What you will do: Reading the records below, how many lines contain "using"? Respond with a number and nothing else.

Dataset entries
<<<<
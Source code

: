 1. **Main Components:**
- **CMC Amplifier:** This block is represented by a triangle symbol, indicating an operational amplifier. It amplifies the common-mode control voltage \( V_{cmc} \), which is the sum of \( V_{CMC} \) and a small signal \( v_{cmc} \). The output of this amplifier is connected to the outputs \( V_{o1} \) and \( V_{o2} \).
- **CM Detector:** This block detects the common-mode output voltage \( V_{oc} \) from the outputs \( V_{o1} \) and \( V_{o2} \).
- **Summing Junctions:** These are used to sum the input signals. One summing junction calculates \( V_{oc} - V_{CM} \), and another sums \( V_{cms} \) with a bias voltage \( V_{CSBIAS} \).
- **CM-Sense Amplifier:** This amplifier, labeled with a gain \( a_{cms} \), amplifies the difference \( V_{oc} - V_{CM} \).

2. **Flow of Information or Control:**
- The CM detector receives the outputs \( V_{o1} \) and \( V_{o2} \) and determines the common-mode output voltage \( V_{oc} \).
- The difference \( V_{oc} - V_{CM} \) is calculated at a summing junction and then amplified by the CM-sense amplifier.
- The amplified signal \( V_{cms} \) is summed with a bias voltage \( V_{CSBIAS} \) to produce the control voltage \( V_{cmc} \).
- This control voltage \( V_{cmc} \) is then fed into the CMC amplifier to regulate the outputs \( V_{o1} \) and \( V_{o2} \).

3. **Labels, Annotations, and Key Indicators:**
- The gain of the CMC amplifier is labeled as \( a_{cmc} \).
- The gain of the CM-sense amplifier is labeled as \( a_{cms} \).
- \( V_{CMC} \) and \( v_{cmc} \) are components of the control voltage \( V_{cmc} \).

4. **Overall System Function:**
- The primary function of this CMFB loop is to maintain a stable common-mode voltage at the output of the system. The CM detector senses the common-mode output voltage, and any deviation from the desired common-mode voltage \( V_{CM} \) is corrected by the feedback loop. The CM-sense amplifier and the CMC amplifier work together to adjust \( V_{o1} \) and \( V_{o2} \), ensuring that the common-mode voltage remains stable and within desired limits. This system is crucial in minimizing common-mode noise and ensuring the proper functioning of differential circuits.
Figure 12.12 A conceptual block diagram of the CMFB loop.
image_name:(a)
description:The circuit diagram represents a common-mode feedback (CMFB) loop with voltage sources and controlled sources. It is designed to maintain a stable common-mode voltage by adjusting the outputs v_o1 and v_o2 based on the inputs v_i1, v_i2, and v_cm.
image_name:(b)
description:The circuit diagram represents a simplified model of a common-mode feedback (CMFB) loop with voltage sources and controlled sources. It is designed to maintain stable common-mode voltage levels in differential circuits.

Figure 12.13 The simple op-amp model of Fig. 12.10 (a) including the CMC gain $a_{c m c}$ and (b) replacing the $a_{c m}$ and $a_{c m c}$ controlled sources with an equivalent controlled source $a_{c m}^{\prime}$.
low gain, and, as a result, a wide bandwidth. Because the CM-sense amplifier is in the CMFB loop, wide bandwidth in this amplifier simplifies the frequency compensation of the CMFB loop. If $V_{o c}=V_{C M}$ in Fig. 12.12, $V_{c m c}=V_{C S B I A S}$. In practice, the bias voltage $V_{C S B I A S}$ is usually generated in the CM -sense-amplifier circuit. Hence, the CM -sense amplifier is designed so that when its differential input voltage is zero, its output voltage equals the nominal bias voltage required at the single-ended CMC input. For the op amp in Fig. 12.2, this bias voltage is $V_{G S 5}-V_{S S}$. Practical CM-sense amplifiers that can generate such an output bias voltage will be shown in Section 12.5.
>>>>
<<<<
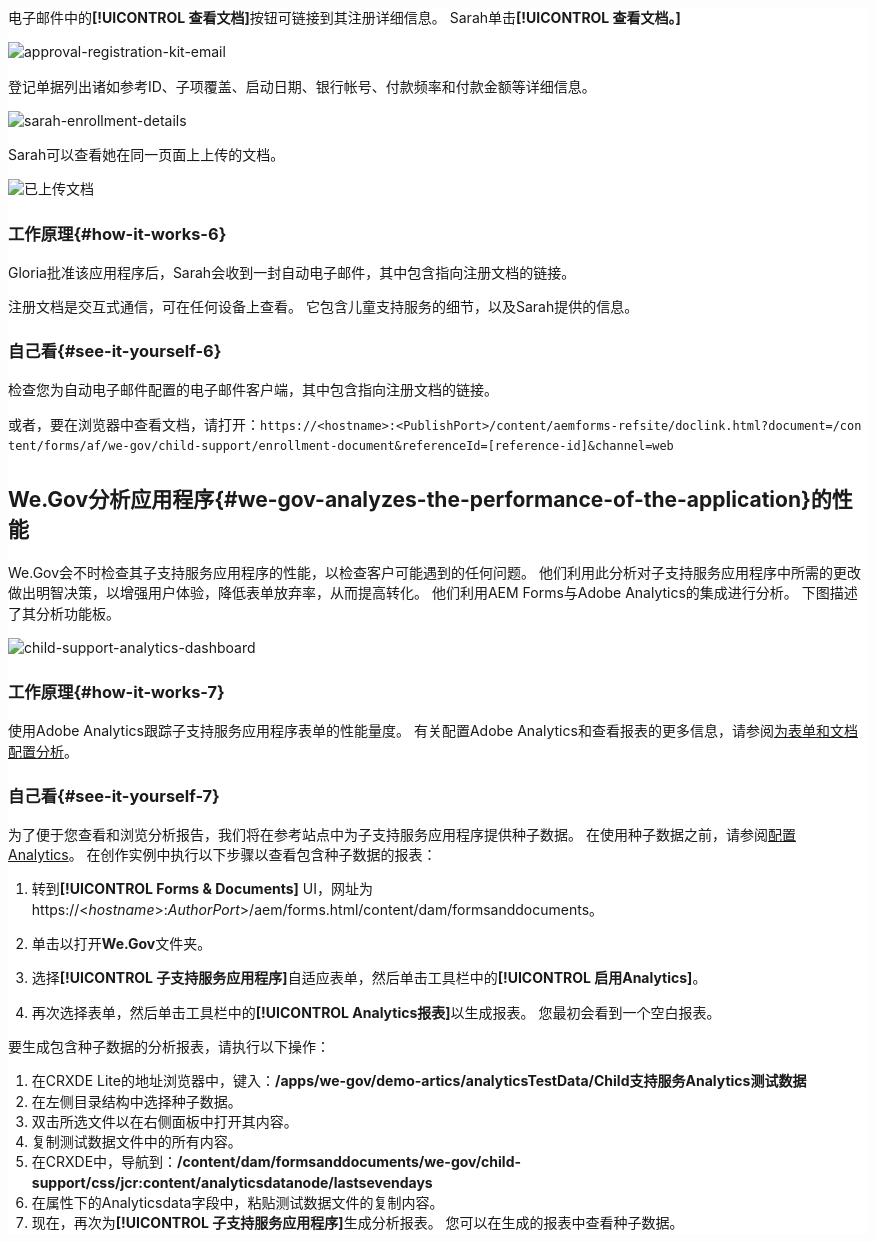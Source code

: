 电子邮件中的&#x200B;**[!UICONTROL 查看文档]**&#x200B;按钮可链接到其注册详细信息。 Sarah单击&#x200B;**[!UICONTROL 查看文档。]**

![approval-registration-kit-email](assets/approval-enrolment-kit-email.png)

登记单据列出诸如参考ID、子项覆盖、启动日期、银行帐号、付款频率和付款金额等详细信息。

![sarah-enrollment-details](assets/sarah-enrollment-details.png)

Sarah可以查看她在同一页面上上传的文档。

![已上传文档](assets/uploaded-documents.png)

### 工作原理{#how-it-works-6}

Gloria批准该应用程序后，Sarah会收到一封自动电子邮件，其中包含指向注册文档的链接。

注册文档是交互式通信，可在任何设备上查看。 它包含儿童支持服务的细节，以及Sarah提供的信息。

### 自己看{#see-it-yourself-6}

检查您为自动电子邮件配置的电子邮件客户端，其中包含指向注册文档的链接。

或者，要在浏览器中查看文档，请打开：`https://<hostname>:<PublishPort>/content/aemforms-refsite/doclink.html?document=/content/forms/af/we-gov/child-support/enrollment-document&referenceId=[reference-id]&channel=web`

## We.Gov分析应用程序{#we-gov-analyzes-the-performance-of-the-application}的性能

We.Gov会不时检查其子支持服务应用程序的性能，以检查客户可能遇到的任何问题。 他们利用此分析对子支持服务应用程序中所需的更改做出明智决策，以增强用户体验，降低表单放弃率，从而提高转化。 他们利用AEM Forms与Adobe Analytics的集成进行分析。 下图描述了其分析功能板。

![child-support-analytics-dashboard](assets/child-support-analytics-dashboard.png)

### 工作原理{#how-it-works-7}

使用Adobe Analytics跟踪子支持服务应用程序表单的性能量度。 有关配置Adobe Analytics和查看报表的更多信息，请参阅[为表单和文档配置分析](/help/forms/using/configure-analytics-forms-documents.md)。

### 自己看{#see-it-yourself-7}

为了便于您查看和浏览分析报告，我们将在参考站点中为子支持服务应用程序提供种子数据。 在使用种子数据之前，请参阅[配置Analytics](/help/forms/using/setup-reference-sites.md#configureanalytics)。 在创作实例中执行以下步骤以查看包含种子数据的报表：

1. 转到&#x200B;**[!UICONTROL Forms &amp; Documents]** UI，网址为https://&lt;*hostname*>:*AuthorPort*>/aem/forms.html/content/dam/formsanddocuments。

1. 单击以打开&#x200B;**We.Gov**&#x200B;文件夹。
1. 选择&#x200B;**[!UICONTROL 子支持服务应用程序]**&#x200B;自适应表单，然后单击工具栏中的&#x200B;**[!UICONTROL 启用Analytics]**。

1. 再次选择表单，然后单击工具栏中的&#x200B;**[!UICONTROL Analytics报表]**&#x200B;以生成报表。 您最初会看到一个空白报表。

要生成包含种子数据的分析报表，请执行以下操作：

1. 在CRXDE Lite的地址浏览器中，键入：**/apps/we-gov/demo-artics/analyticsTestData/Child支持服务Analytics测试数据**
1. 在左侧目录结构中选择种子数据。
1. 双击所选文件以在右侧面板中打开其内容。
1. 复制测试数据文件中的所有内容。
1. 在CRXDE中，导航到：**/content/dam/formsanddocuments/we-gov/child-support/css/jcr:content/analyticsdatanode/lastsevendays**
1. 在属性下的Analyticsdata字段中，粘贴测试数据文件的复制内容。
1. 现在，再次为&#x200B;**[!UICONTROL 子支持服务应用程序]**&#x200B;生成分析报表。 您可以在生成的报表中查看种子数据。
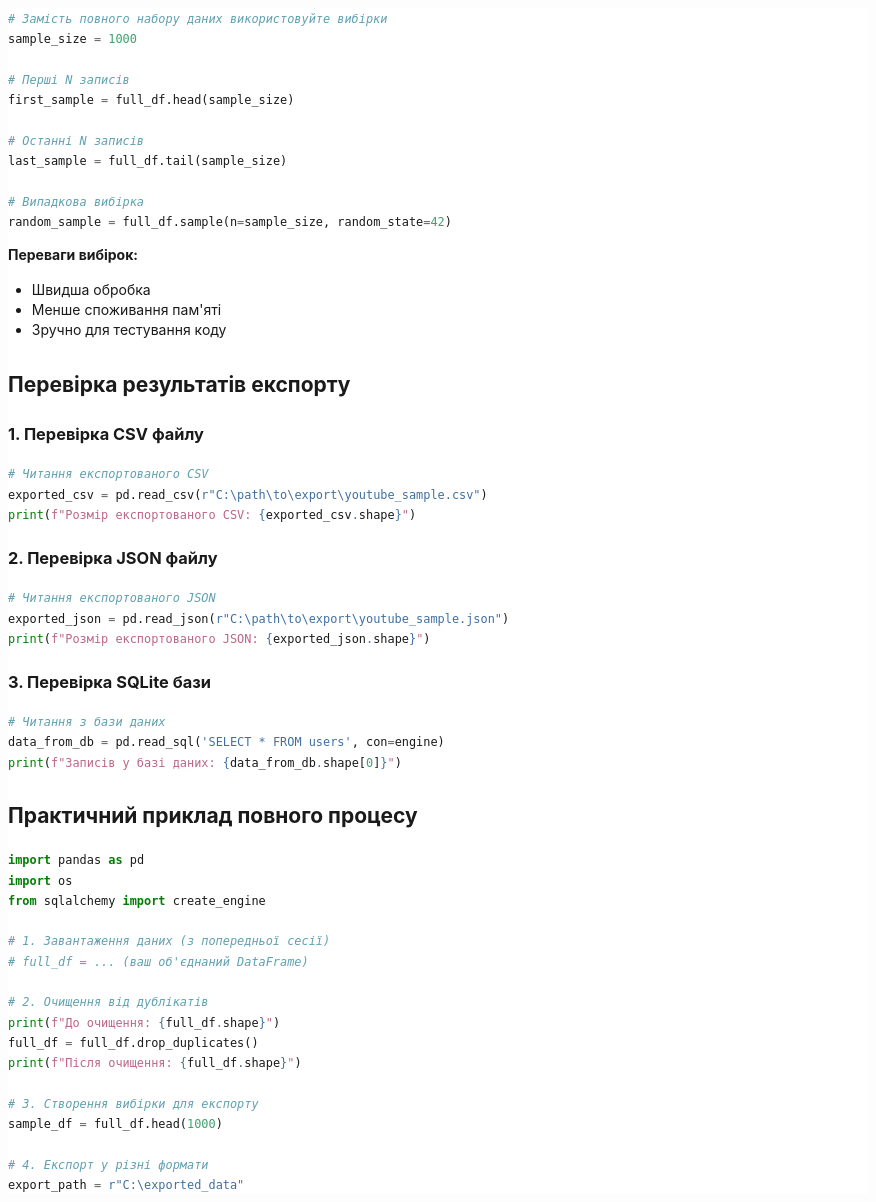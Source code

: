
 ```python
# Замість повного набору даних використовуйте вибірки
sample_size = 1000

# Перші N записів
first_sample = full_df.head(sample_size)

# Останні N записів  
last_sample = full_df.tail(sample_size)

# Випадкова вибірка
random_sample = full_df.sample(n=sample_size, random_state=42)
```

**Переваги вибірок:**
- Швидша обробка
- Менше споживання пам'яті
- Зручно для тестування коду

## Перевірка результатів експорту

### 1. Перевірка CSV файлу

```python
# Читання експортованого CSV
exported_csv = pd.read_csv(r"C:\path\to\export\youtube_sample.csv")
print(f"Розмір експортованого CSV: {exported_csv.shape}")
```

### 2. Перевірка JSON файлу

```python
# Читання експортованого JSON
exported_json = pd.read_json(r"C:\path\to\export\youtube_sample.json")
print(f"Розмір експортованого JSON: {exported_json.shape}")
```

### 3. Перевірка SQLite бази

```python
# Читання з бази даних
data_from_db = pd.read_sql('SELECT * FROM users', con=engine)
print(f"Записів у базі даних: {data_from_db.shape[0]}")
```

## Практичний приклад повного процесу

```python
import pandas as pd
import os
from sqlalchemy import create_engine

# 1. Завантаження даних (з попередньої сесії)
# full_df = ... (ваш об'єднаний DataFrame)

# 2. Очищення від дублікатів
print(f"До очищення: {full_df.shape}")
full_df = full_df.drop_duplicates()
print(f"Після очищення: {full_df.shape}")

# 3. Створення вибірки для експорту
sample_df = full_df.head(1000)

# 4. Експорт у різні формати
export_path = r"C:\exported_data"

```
>>>>
Problem solution: 2